• _Brief_
Every line below should come back exactly as written, though the pictures stay out.

(Pictures paired with source code)
★ ★ ★

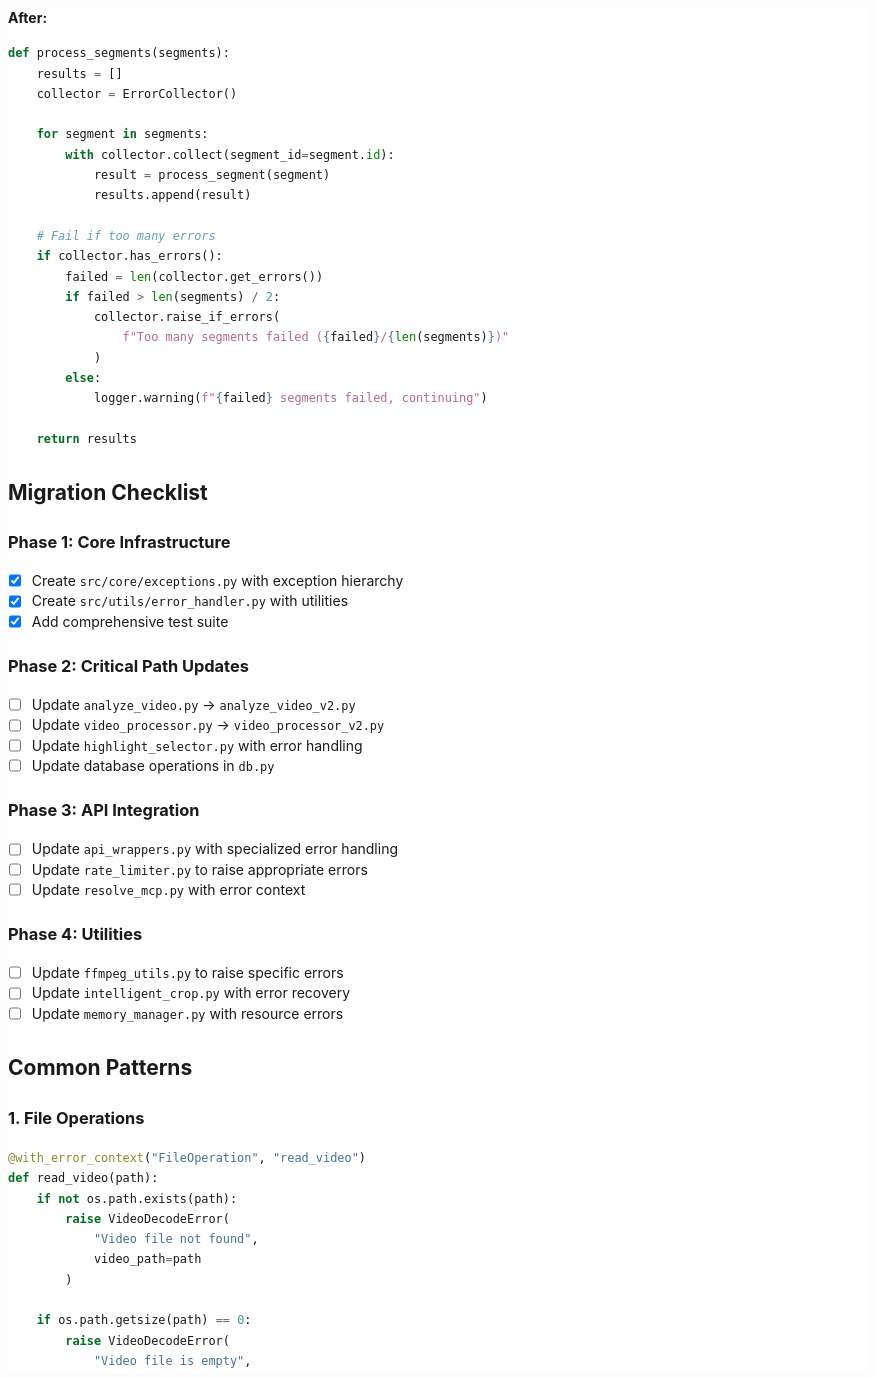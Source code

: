 **After:**
```python
def process_segments(segments):
    results = []
    collector = ErrorCollector()
    
    for segment in segments:
        with collector.collect(segment_id=segment.id):
            result = process_segment(segment)
            results.append(result)
    
    # Fail if too many errors
    if collector.has_errors():
        failed = len(collector.get_errors())
        if failed > len(segments) / 2:
            collector.raise_if_errors(
                f"Too many segments failed ({failed}/{len(segments)})"
            )
        else:
            logger.warning(f"{failed} segments failed, continuing")
    
    return results
```

## Migration Checklist

### Phase 1: Core Infrastructure
- [x] Create `src/core/exceptions.py` with exception hierarchy
- [x] Create `src/utils/error_handler.py` with utilities
- [x] Add comprehensive test suite

### Phase 2: Critical Path Updates
- [ ] Update `analyze_video.py` → `analyze_video_v2.py`
- [ ] Update `video_processor.py` → `video_processor_v2.py`
- [ ] Update `highlight_selector.py` with error handling
- [ ] Update database operations in `db.py`

### Phase 3: API Integration
- [ ] Update `api_wrappers.py` with specialized error handling
- [ ] Update `rate_limiter.py` to raise appropriate errors
- [ ] Update `resolve_mcp.py` with error context

### Phase 4: Utilities
- [ ] Update `ffmpeg_utils.py` to raise specific errors
- [ ] Update `intelligent_crop.py` with error recovery
- [ ] Update `memory_manager.py` with resource errors

## Common Patterns

### 1. File Operations
```python
@with_error_context("FileOperation", "read_video")
def read_video(path):
    if not os.path.exists(path):
        raise VideoDecodeError(
            "Video file not found",
            video_path=path
        )
    
    if os.path.getsize(path) == 0:
        raise VideoDecodeError(
            "Video file is empty",
```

★ ★ ★

• _Response to the task_
Source code

: **After:**
```python
def process_segments(segments):
    results = []
    collector = ErrorCollector()
    
    for segment in segments:
        with collector.collect(segment_id=segment.id):
            result = process_segment(segment)
            results.append(result)
    
    # Fail if too many errors
    if collector.has_errors():
        failed = len(collector.get_errors())
        if failed > len(segments) / 2:
            collector.raise_if_errors(
                f"Too many segments failed ({failed}/{len(segments)})"
            )
        else:
            logger.warning(f"{failed} segments failed, continuing")
    
    return results
```

## Migration Checklist

### Phase 1: Core Infrastructure
- [x] Create `src/core/exceptions.py` with exception hierarchy
- [x] Create `src/utils/error_handler.py` with utilities
- [x] Add comprehensive test suite

### Phase 2: Critical Path Updates
- [ ] Update `analyze_video.py` → `analyze_video_v2.py`
- [ ] Update `video_processor.py` → `video_processor_v2.py`
- [ ] Update `highlight_selector.py` with error handling
- [ ] Update database operations in `db.py`

### Phase 3: API Integration
- [ ] Update `api_wrappers.py` with specialized error handling
- [ ] Update `rate_limiter.py` to raise appropriate errors
- [ ] Update `resolve_mcp.py` with error context

### Phase 4: Utilities
- [ ] Update `ffmpeg_utils.py` to raise specific errors
- [ ] Update `intelligent_crop.py` with error recovery
- [ ] Update `memory_manager.py` with resource errors

## Common Patterns

### 1. File Operations
```python
@with_error_context("FileOperation", "read_video")
def read_video(path):
    if not os.path.exists(path):
        raise VideoDecodeError(
            "Video file not found",
            video_path=path
        )
    
    if os.path.getsize(path) == 0:
        raise VideoDecodeError(
            "Video file is empty",
```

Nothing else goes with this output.